■ Aim of the task ■
Could you output only the lines from the one containing "Concluded the work's" through the last line of the data, both included?

[Data provided]

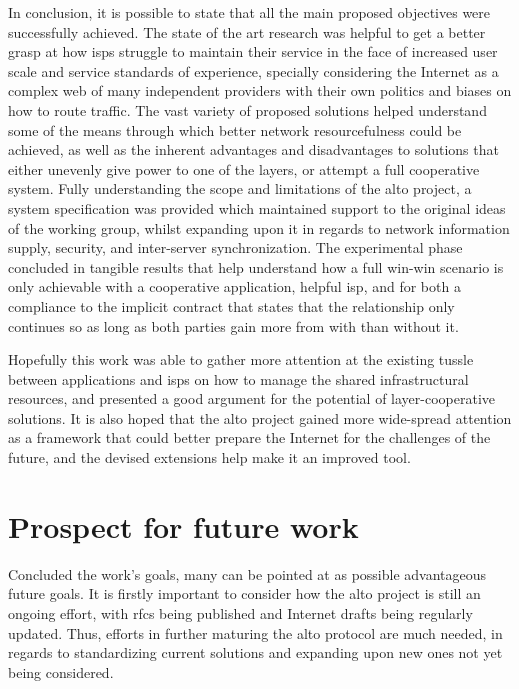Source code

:     In conclusion, it is possible to state that all the main proposed objectives were successfully achieved.
    The state of the art research was helpful to get a better grasp at how \glspl{isp} struggle to maintain their service in the face of increased user scale and service standards of experience, specially considering the Internet as a complex web of many independent providers with their own politics and biases on how to route traffic.
    The vast variety of proposed solutions helped understand some of the means through which better network resourcefulness could be achieved, as well as the inherent advantages and disadvantages to solutions that either unevenly give power to one of the layers, or attempt a full cooperative system.
    Fully understanding the scope and limitations of the \gls{alto} project, a system specification was provided which maintained support to the original ideas of the working group, whilst expanding upon it in regards to network information supply, security, and inter-server synchronization.
    The experimental phase concluded in tangible results that help understand how a full win-win scenario is only achievable with a cooperative application, helpful \gls{isp}, and for both a compliance to the implicit contract that states that the relationship only continues so as long as both parties gain more from with than without it.

    Hopefully this work was able to gather more attention at the existing tussle between applications and \glspl{isp} on how to manage the shared infrastructural resources, and presented a good argument for the potential of layer-cooperative solutions.
    It is also hoped that the \gls{alto} project gained more wide-spread attention as a framework that could better prepare the Internet for the challenges of the future, and the devised extensions help make it an improved tool.

\section{Prospect for future work}

    Concluded the work's goals, many can be pointed at as possible advantageous future goals.
    It is firstly important to consider how the \gls{alto} project is still an ongoing effort, with \glspl{rfc} being published and Internet drafts being regularly updated.
    Thus, efforts in further maturing the \gls{alto} protocol are much needed, in regards to standardizing current solutions and expanding upon new ones not yet being considered.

[/Data provided]

■ Answer for the task ■
    Concluded the work's goals, many can be pointed at as possible advantageous future goals.
    It is firstly important to consider how the \gls{alto} project is still an ongoing effort, with \glspl{rfc} being published and Internet drafts being regularly updated.
    Thus, efforts in further maturing the \gls{alto} protocol are much needed, in regards to standardizing current solutions and expanding upon new ones not yet being considered.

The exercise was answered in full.